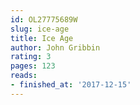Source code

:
```yaml
---
id: OL27775689W
slug: ice-age
title: Ice Age
author: John Gribbin
rating: 3
pages: 123
reads:
- finished_at: '2017-12-15'
---
```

========

Please write the material out again exactly as shown above, minus any pictures.

Reply to the exercise ▸
Source code

:
```yaml
---
id: OL27775689W
slug: ice-age
title: Ice Age
author: John Gribbin
rating: 3
pages: 123
reads:
- finished_at: '2017-12-15'
---
```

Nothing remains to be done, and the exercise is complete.